'''

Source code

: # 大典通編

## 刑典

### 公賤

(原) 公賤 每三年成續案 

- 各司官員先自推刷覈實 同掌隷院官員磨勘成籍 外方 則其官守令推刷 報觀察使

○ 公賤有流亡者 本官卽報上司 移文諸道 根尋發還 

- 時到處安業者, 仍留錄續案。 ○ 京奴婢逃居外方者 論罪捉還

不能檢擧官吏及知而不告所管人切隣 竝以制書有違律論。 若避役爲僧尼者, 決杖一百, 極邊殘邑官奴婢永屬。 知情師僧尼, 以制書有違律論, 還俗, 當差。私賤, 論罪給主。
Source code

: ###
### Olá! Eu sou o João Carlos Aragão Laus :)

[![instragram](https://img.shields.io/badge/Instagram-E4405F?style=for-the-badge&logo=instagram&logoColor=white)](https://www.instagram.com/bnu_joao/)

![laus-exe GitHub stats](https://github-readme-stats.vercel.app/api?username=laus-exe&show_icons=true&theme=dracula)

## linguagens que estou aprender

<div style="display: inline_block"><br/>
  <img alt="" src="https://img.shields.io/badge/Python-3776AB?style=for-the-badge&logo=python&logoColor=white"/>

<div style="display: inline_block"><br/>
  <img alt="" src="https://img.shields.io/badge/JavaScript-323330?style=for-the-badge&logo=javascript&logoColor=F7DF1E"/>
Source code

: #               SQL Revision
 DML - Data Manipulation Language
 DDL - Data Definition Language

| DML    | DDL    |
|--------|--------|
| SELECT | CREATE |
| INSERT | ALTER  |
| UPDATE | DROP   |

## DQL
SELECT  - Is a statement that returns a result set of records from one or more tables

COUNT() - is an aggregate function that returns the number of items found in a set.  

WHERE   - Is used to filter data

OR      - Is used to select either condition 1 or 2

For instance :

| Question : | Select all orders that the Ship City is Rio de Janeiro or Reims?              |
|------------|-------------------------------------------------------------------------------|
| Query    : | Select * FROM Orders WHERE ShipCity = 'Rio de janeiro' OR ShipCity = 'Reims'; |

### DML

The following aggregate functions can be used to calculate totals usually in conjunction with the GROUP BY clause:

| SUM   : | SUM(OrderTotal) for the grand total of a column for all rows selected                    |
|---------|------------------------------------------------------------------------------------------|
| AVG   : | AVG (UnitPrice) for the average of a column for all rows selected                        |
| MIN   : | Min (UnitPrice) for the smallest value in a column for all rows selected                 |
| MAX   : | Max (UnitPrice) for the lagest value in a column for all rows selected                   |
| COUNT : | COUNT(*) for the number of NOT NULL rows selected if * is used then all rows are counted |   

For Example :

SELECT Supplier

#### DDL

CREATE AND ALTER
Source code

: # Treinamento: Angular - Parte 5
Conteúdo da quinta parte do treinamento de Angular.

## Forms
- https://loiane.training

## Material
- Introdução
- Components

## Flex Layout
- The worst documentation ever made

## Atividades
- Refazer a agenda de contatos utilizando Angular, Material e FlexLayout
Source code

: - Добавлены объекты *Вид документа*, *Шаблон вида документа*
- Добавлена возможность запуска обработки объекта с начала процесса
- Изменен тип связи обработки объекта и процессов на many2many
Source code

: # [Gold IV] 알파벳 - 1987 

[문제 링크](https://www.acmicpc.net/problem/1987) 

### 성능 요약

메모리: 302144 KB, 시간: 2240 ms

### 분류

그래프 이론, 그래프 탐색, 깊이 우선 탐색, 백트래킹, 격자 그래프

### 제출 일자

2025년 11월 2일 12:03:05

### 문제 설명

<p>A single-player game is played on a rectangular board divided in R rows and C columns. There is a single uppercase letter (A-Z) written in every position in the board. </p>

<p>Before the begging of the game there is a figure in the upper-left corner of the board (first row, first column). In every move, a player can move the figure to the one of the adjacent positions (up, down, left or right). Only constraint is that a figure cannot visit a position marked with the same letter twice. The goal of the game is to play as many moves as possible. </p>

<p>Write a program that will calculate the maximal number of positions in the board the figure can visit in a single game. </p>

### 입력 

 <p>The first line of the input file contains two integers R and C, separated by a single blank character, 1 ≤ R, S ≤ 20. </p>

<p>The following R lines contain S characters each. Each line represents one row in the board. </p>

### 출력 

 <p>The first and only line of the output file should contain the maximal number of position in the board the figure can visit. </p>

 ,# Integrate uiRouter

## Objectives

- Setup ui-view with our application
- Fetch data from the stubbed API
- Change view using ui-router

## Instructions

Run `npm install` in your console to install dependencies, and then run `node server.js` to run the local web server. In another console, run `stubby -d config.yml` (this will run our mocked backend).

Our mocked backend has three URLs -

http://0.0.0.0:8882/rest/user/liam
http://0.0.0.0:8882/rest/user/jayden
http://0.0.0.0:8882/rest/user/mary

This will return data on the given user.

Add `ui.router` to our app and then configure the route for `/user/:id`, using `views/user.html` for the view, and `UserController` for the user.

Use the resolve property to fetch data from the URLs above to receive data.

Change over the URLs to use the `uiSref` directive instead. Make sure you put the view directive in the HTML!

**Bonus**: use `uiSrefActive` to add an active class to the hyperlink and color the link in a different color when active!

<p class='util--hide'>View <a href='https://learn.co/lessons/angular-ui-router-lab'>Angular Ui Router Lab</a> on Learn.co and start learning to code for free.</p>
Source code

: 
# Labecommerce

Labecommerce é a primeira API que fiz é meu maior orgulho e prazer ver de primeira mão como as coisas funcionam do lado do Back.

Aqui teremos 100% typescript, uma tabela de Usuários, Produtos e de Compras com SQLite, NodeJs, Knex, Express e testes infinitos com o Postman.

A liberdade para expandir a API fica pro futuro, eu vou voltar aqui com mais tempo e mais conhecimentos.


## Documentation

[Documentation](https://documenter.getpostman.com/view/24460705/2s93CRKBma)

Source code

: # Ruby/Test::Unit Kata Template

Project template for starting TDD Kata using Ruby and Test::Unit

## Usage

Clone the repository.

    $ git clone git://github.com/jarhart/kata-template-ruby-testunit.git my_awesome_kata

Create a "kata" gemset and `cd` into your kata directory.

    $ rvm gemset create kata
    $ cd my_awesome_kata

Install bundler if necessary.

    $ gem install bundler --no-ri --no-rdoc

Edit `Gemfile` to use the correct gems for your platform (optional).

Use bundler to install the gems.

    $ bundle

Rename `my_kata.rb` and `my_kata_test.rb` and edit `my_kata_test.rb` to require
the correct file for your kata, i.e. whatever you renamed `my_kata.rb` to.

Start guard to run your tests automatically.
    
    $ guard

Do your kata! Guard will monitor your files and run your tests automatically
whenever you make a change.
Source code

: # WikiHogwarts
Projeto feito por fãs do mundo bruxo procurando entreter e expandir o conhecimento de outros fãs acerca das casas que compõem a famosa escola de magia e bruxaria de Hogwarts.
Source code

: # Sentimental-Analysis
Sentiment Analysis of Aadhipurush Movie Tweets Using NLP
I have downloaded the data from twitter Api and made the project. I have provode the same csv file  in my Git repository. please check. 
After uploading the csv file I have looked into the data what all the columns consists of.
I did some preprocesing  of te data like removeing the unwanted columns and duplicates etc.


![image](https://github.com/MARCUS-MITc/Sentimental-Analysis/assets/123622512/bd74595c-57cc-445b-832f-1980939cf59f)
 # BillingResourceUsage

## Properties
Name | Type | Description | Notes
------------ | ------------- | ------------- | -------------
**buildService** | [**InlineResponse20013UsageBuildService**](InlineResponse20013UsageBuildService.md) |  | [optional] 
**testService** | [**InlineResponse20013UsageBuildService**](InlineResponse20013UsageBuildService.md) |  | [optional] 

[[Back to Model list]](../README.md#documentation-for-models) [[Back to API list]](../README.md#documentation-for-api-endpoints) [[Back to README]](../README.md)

'''

Your job here is to copy the entries above exactly.

Source code

: # 大典通編

## 刑典

### 公賤

(原) 公賤 每三年成續案 

- 各司官員先自推刷覈實 同掌隷院官員磨勘成籍 外方 則其官守令推刷 報觀察使

○ 公賤有流亡者 本官卽報上司 移文諸道 根尋發還 

- 時到處安業者, 仍留錄續案。 ○ 京奴婢逃居外方者 論罪捉還

不能檢擧官吏及知而不告所管人切隣 竝以制書有違律論。 若避役爲僧尼者, 決杖一百, 極邊殘邑官奴婢永屬。 知情師僧尼, 以制書有違律論, 還俗, 當差。私賤, 論罪給主。
Source code

: ###
### Olá! Eu sou o João Carlos Aragão Laus :)

[![instragram](https://img.shields.io/badge/Instagram-E4405F?style=for-the-badge&logo=instagram&logoColor=white)](https://www.instagram.com/bnu_joao/)

![laus-exe GitHub stats](https://github-readme-stats.vercel.app/api?username=laus-exe&show_icons=true&theme=dracula)

## linguagens que estou aprender

<div style="display: inline_block"><br/>
  <img alt="" src="https://img.shields.io/badge/Python-3776AB?style=for-the-badge&logo=python&logoColor=white"/>

<div style="display: inline_block"><br/>
  <img alt="" src="https://img.shields.io/badge/JavaScript-323330?style=for-the-badge&logo=javascript&logoColor=F7DF1E"/>
Source code

: #               SQL Revision
 DML - Data Manipulation Language
 DDL - Data Definition Language

| DML    | DDL    |
|--------|--------|
| SELECT | CREATE |
| INSERT | ALTER  |
| UPDATE | DROP   |

## DQL
SELECT  - Is a statement that returns a result set of records from one or more tables

COUNT() - is an aggregate function that returns the number of items found in a set.  

WHERE   - Is used to filter data

OR      - Is used to select either condition 1 or 2

For instance :

| Question : | Select all orders that the Ship City is Rio de Janeiro or Reims?              |
|------------|-------------------------------------------------------------------------------|
| Query    : | Select * FROM Orders WHERE ShipCity = 'Rio de janeiro' OR ShipCity = 'Reims'; |

### DML

The following aggregate functions can be used to calculate totals usually in conjunction with the GROUP BY clause:

| SUM   : | SUM(OrderTotal) for the grand total of a column for all rows selected                    |
|---------|------------------------------------------------------------------------------------------|
| AVG   : | AVG (UnitPrice) for the average of a column for all rows selected                        |
| MIN   : | Min (UnitPrice) for the smallest value in a column for all rows selected                 |
| MAX   : | Max (UnitPrice) for the lagest value in a column for all rows selected                   |
| COUNT : | COUNT(*) for the number of NOT NULL rows selected if * is used then all rows are counted |   

For Example :

SELECT Supplier

#### DDL

CREATE AND ALTER
Source code

: # Treinamento: Angular - Parte 5
Conteúdo da quinta parte do treinamento de Angular.

## Forms
- https://loiane.training

## Material
- Introdução
- Components

## Flex Layout
- The worst documentation ever made

## Atividades
- Refazer a agenda de contatos utilizando Angular, Material e FlexLayout
Source code

: - Добавлены объекты *Вид документа*, *Шаблон вида документа*
- Добавлена возможность запуска обработки объекта с начала процесса
- Изменен тип связи обработки объекта и процессов на many2many
Source code

: # [Gold IV] 알파벳 - 1987 

[문제 링크](https://www.acmicpc.net/problem/1987) 

### 성능 요약

메모리: 302144 KB, 시간: 2240 ms

### 분류

그래프 이론, 그래프 탐색, 깊이 우선 탐색, 백트래킹, 격자 그래프

### 제출 일자

2025년 11월 2일 12:03:05

### 문제 설명

<p>A single-player game is played on a rectangular board divided in R rows and C columns. There is a single uppercase letter (A-Z) written in every position in the board. </p>

<p>Before the begging of the game there is a figure in the upper-left corner of the board (first row, first column). In every move, a player can move the figure to the one of the adjacent positions (up, down, left or right). Only constraint is that a figure cannot visit a position marked with the same letter twice. The goal of the game is to play as many moves as possible. </p>

<p>Write a program that will calculate the maximal number of positions in the board the figure can visit in a single game. </p>

### 입력 

 <p>The first line of the input file contains two integers R and C, separated by a single blank character, 1 ≤ R, S ≤ 20. </p>

<p>The following R lines contain S characters each. Each line represents one row in the board. </p>

### 출력 

 <p>The first and only line of the output file should contain the maximal number of position in the board the figure can visit. </p>

 ,# Integrate uiRouter

## Objectives

- Setup ui-view with our application
- Fetch data from the stubbed API
- Change view using ui-router

## Instructions

Run `npm install` in your console to install dependencies, and then run `node server.js` to run the local web server. In another console, run `stubby -d config.yml` (this will run our mocked backend).

Our mocked backend has three URLs -

http://0.0.0.0:8882/rest/user/liam
http://0.0.0.0:8882/rest/user/jayden
http://0.0.0.0:8882/rest/user/mary

This will return data on the given user.

Add `ui.router` to our app and then configure the route for `/user/:id`, using `views/user.html` for the view, and `UserController` for the user.

Use the resolve property to fetch data from the URLs above to receive data.

Change over the URLs to use the `uiSref` directive instead. Make sure you put the view directive in the HTML!

**Bonus**: use `uiSrefActive` to add an active class to the hyperlink and color the link in a different color when active!

<p class='util--hide'>View <a href='https://learn.co/lessons/angular-ui-router-lab'>Angular Ui Router Lab</a> on Learn.co and start learning to code for free.</p>
Source code

: 
# Labecommerce

Labecommerce é a primeira API que fiz é meu maior orgulho e prazer ver de primeira mão como as coisas funcionam do lado do Back.

Aqui teremos 100% typescript, uma tabela de Usuários, Produtos e de Compras com SQLite, NodeJs, Knex, Express e testes infinitos com o Postman.

A liberdade para expandir a API fica pro futuro, eu vou voltar aqui com mais tempo e mais conhecimentos.


## Documentation

[Documentation](https://documenter.getpostman.com/view/24460705/2s93CRKBma)

Source code

: # Ruby/Test::Unit Kata Template

Project template for starting TDD Kata using Ruby and Test::Unit

## Usage

Clone the repository.

    $ git clone git://github.com/jarhart/kata-template-ruby-testunit.git my_awesome_kata

Create a "kata" gemset and `cd` into your kata directory.

    $ rvm gemset create kata
    $ cd my_awesome_kata

Install bundler if necessary.

    $ gem install bundler --no-ri --no-rdoc

Edit `Gemfile` to use the correct gems for your platform (optional).

Use bundler to install the gems.

    $ bundle

Rename `my_kata.rb` and `my_kata_test.rb` and edit `my_kata_test.rb` to require
the correct file for your kata, i.e. whatever you renamed `my_kata.rb` to.

Start guard to run your tests automatically.
    
    $ guard

Do your kata! Guard will monitor your files and run your tests automatically
whenever you make a change.
Source code

: # WikiHogwarts
Projeto feito por fãs do mundo bruxo procurando entreter e expandir o conhecimento de outros fãs acerca das casas que compõem a famosa escola de magia e bruxaria de Hogwarts.
Source code

: # Sentimental-Analysis
Sentiment Analysis of Aadhipurush Movie Tweets Using NLP
I have downloaded the data from twitter Api and made the project. I have provode the same csv file  in my Git repository. please check. 
After uploading the csv file I have looked into the data what all the columns consists of.
I did some preprocesing  of te data like removeing the unwanted columns and duplicates etc.


![image](https://github.com/MARCUS-MITc/Sentimental-Analysis/assets/123622512/bd74595c-57cc-445b-832f-1980939cf59f)
 # BillingResourceUsage

## Properties
Name | Type | Description | Notes
------------ | ------------- | ------------- | -------------
**buildService** | [**InlineResponse20013UsageBuildService**](InlineResponse20013UsageBuildService.md) |  | [optional] 
**testService** | [**InlineResponse20013UsageBuildService**](InlineResponse20013UsageBuildService.md) |  | [optional] 

[[Back to Model list]](../README.md#documentation-for-models) [[Back to API list]](../README.md#documentation-for-api-endpoints) [[Back to README]](../README.md)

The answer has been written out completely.